Euripides (485-406 B.C.) was a more popular dramatist than either Æschylus or Sophocles. His fame passed far beyond the limits of Greece. Herodotus asserts that the verses of the poet were recited by the natives of the remote country of Gedrosia; and Plutarch says that the Sicilians were so fond of his lines that many of the Athenian prisoners, taken before Syracuse, bought their liberty by teaching their masters his verses.

COMEDY: ARISTOPHANES.—Foremost among all writers of comedy must be placed Aristophanes (about 444-380 B.C.). He introduces us to the every-day life of the least admirable classes of Athenian society. Four of his most noted works are the Clouds, the Knights, the Birds, and the Wasps.

In the comedy of the Clouds, Aristophanes especially ridicules the Sophists, a school of philosophers and teachers just then rising into prominence at Athens, of whom the satirist unfairly makes Socrates the representative.

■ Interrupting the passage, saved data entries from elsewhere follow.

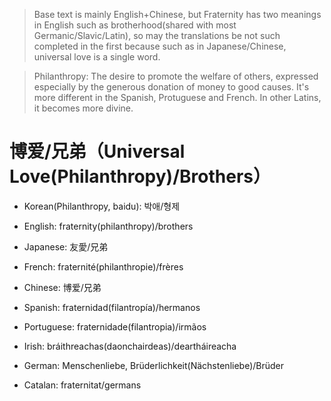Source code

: > Base text is mainly English+Chinese, but Fraternity has two meanings in English such as brotherhood(shared with most Germanic/Slavic/Latin), so may the translations be not such completed in the first because such as in Japanese/Chinese, universal love is a single word.

> Philanthropy: The desire to promote the welfare of others, expressed especially by the generous donation of money to good causes. It's more different in the Spanish, Protuguese and French. In other Latins, it becomes more divine.

# 博爱/兄弟（Universal Love(Philanthropy)/Brothers）

- Korean(Philanthropy, baidu): 박애/형제
- English: fraternity(philanthropy)/brothers

- Japanese: 友愛/兄弟

- French: fraternité(philanthropie)/frères
- Chinese: 博爱/兄弟
- Spanish: fraternidad(filantropía)/hermanos
- Portuguese: fraternidade(filantropia)/irmãos
- Irish: bráithreachas(daonchairdeas)/deartháireacha

- German: Menschenliebe, Brüderlichkeit(Nächstenliebe)/Brüder
- Catalan: fraternitat/germans
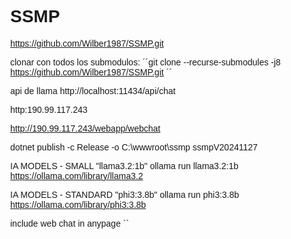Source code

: # SSMP

https://github.com/Wilber1987/SSMP.git

clonar con todos los submodulos: 
´´git clone --recurse-submodules -j8 https://github.com/Wilber1987/SSMP.git ´´

api de llama http://localhost:11434/api/chat


http:190.99.117.243

http://190.99.117.243/webapp/webchat


dotnet publish -c Release -o C:\wwwroot\ssmp
ssmpV20241127

IA MODELS - SMALL
"llama3.2:1b"
ollama run llama3.2:1b
https://ollama.com/library/llama3.2

IA MODELS -  STANDARD
"phi3:3.8b"
ollama run phi3:3.8b
https://ollama.com/library/phi3:3.8b

include web chat in anypage
 ``<div class="ssmp-chat-container">
		<style>
			body {
				margin: 0;
				font-family: Arial, sans-serif;
			}

			/* Botón flotante */
			.toggle-button {
				position: fixed;
				bottom: 10px;
				right: 10px;
				padding: 10px 15px;
				background-color: #007bff;
				color: white;
				border: none;
				border-radius: 5px;
				cursor: pointer;
				font-size: 14px;
				box-shadow: 0 4px 6px rgba(0, 0, 0, 0.2);
			}

			/* Contenedor flotante del chat */
			.chat-wrapper {
				position: fixed;
				bottom: 50px;
				/* Separado del botón */
				right: 10px;
				width: 400px;
				height: 600px;
				background-color: #f1f1f1;
				border-radius: 10px;
				box-shadow: 0 4px 6px rgba(0, 0, 0, 0.2);
				display: none;
				overflow: hidden;
				border-radius: 10px;
				/* Oculto por defecto */                
			}
			.chat-wrapper iframe {
				width: 100%;
				height: 100%;
			}
		</style>
		<button class="toggle-button" onclick="toggleChat()">Chat</button>
		<!-- Contenedor del chat -->
		<div class="chat-wrapper" id="chatWrapper">
			<iframe src="http://190.99.117.243/webapp/webchat" frameborder="0"></iframe>
		</div>
		<script>
			function toggleChat() {
				const chatWrapper = document.getElementById('chatWrapper');
				if (chatWrapper.style.display === 'none' || chatWrapper.style.display === '') {
					chatWrapper.style.display = 'block';
				} else {
					chatWrapper.style.display = 'none';
				}
			}
		</script>       
	</div> 
``



sc create MyRabbitC binPath= "C:\rabbit\RabbitMQService.exe"
Ronny Alberto Vega Mendieta
9:56
sc config MyRabbitC start= auto
sc start MyRabbitC
sc delete MyRabbitC


"TemplateImageHeader": "https://localhost:5101/media/image/whatsapp_template_header.png"

{
  "messaging_product": "whatsapp",
  "to": "+50588078386",
  "type": "template",
  "template": {
	"name": "notificacion_paquete",
	"language": { "code": "es" },
	"components": [
	  {
		"type": "header",
		"parameters": [
		  {
			"type": "IMAGE",
			"image": { "link": "https://chatbot.correos.gob.gt:8443/Media/img/logo.png" }
		  }
		]
	  },
	  {
		"type": "body",
		"parameters": [
		  { "type": "TEXT", "text": "Juan Pérez" },  
		  { "type": "TEXT", "text": "123456789" },  
		  { "type": "TEXT", "text": "GT-09876" }  
		]
	  }
	]
  }
}

se hará uso de la mensajería, para conectarlo a una plataforma  de control de casos, con los que se podrá dar seguimiento de forma eficiente de las consultas que los clientes hagan y de esa forma darles respuesta de forma mas rápida y eficiente.

debe ingresar a la plataforma : "https://chatbot.correos.gob.gt:8443/"
con el usuario "prueba@prueba.net" contraseña "prueba%2025".
desde ahi podra observar: 
1 home: desde aqui podra ver el estado de la dependencia que administra los casos
2 solicitudes pendientes: en caso de encontrar solicitudes que requieran peticiones
3 casos en proceso:  en este menu estara la opcion de ver detalle desde el cual se podra ver la cantidad de tareas creadas para esa consulta, asi mismo se podra observar el historial de mensajes intercambiados por el cliente y el bot que es capaz de recepcionar consultas desde el correo meta whatsapp y messenger(facbook api)


nuevo token: EAARmKPZCahegBO6bQPehSfbqlKGWFuDiEgTQPIwg0pZAVNY50XzKAH8bwiZA24qjEWu1qdl90Lst6Ib8CGWr1g7x3b3fbofBEYs928tu3TZCKlDDOMdtZBLr3ZByetGoOu5mcDX0rRnte2Eskv6amZBENMjvy12X0DRz3fFPZBwYJQDQ6KJYk0vgaj8gZC641t68QVAZDZD


se hará uso de la mensajería, para conectarlo a una plataforma  de control de casos, con los que se podrá dar seguimiento de forma eficiente de las consultas que los clientes hagan y de esa forma darles respuesta de forma mas rápida y eficiente. como se ha mencionado en la descripcion correos de guatemala tiene diversos sistemas de consultas para que los usuarios puedan obtener informacion sobre sus paquetes, uno de ellos es el sistema de seguimiento, la intencion de nuestro desarrollo es integrar la informacion del seguimiento con nuestro chatbot que permita de forma organica desde nuestras redes sociales (facebook, whatsapp he instagram) dar la informacion a los clientes, aliviando la carga de estos al no tener que consultar en muchos sitios para obtener la informacion desada, la plataforma de chatbot respondera a todas esas consultas y las gestionara desde el backend de la app permitiendo a correos de guatemala procesar la informacion de forma eficiente, en la captura de pantalla agregada muestra claramente como el panel de administracion puede recepcionar consultas de clientes diversos, agruparlos en casos y permite tanto al asistente virtual como a los asistentes de soporte tecnico atender a los clientes de forma rapida con la informacion que estos requieren a la mano.
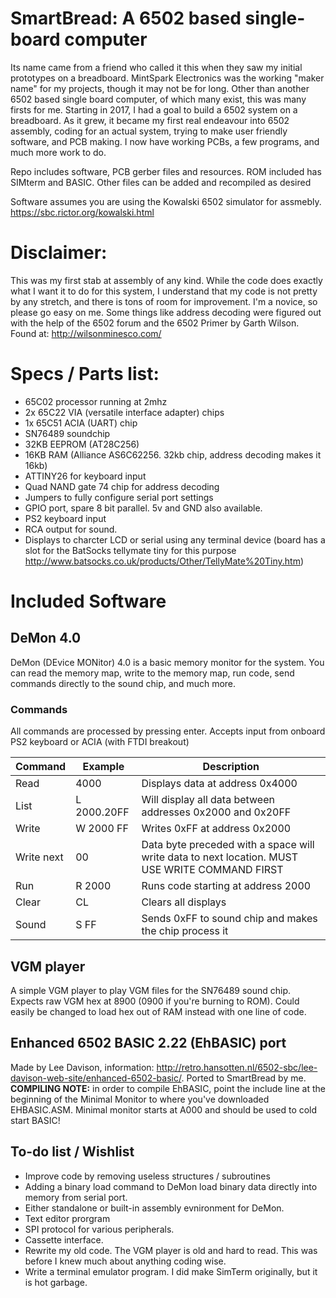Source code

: # SmartBread: A 6502 based single-board computer 
Its name came from a friend who called it this when they saw my initial prototypes on a breadboard. MintSpark Electronics was the working "maker name" for my projects, though it may not be for long. Other than another 6502 based single board computer, of which many exist, this was many firsts for me. Starting in 2017, I had a goal to build a 6502 system on a breadboard. As it grew, it became my first real endeavour into 6502 assembly, coding for an actual system, trying to make user friendly software, and PCB making. I now have working PCBs, a few programs, and much more work to do. 

Repo includes software, PCB gerber files and resources. ROM included has SIMterm and BASIC. Other files can be added and recompiled as desired 

Software assumes you are using the Kowalski 6502 simulator for assmebly. https://sbc.rictor.org/kowalski.html 

# Disclaimer: 
This was my first stab at assembly of any kind. While the code does exactly what I want it to do for this system, I understand that my code is not pretty by any stretch, and there is tons of room for improvement. I'm a novice, so please go easy on me. Some things like address decoding were figured out with the help of the 6502 forum and the 6502 Primer by Garth Wilson. Found at: http://wilsonminesco.com/

# Specs / Parts list:
- 65C02 processor running at 2mhz
- 2x 65C22 VIA (versatile interface adapter) chips
- 1x 65C51 ACIA (UART) chip
- SN76489 soundchip
- 32KB EEPROM (AT28C256)
- 16KB RAM (Alliance AS6C62256. 32kb chip, address decoding makes it 16kb)
- ATTINY26 for keyboard input
- Quad NAND gate 74 chip for address decoding
- Jumpers to fully configure serial port settings
- GPIO port, spare 8 bit parallel. 5v and GND also available. 
- PS2 keyboard input
- RCA output for sound. 
- Displays to charcter LCD or serial using any terminal device (board has a slot for the BatSocks tellymate tiny for this purpose http://www.batsocks.co.uk/products/Other/TellyMate%20Tiny.htm)

# Included Software
## DeMon 4.0
DeMon (DEvice MONitor) 4.0 is a basic memory monitor for the system. You can read the memory map, write to the memory map, run code, send commands directly to the sound chip, and much more. 
### Commands
All commands are processed by pressing enter. Accepts input from onboard PS2 keyboard or ACIA (with FTDI breakout)


| Command | Example | Description |         
| --------------- | --------------- | --------------- |
| Read  | 4000  | Displays data at address 0x4000  |
| List |L 2000.20FF| Will display all data between addresses 0x2000 and 0x20FF |
| Write  | W 2000 FF | Writes 0xFF at address 0x2000  |
| Write next | 00 | Data byte preceded with a space will write data to next location. MUST USE WRITE COMMAND FIRST |
| Run | R 2000 | Runs code starting at address 2000 | 
| Clear | CL | Clears all displays |
| Sound | S FF | Sends 0xFF to sound chip and makes the chip process it | 

## VGM player
A simple VGM player to play VGM files for the SN76489 sound chip. Expects raw VGM hex at 8900 (0900 if you're burning to ROM). Could easily be changed to load hex out of RAM instead with one line of code. 

## Enhanced 6502 BASIC 2.22 (EhBASIC) port
Made by Lee Davison, information: http://retro.hansotten.nl/6502-sbc/lee-davison-web-site/enhanced-6502-basic/. Ported to SmartBread by me. **COMPILING NOTE:** in order to compile EhBASIC, point the include line at the beginning of the Minimal Monitor to where you've downloaded EHBASIC.ASM. Minimal monitor starts at A000 and should be used to cold start BASIC! 

## To-do list / Wishlist 
- Improve code by removing useless structures / subroutines
- Adding a binary load command to DeMon load binary data directly into memory from serial port. 
- Either standalone or built-in assembly evnironment for DeMon. 
- Text editor prorgram
- SPI protocol for various peripherals. 
- Cassette interface. 
- Rewrite my old code. The VGM player is old and hard to read. This was before I knew much about anything coding wise. 
- Write a terminal emulator program. I did make SimTerm originally, but it is hot garbage.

The aim of the Knights was the punishment and ruin of Cleon, whom we already know as one of the most conceited and insolent of the demagogues of Athens.

[Illustration: EURIPIDES.]

The play of the Birds is "the everlasting allegory of foolish sham and flimsy ambition." It was aimed particularly at the ambitious Sicilian schemes of Alcibiades; for at the time the play appeared, the Athenian army was before Syracuse, and elated by good news daily arriving, the Athenians were building the most gorgeous air-castles, and indulging in the most extravagant day-dreams of universal dominion.

In the Wasps, the poet satirizes the proceedings in the Athenian law-courts, by showing how the great citizen-juries, numbering sometimes five or six hundred, were befooled by the demagogues. But Aristophanes was something more than a master of mere mirth-provoking satire and ridicule: many of the choruses of his pieces are inexpressibly tender and beautiful.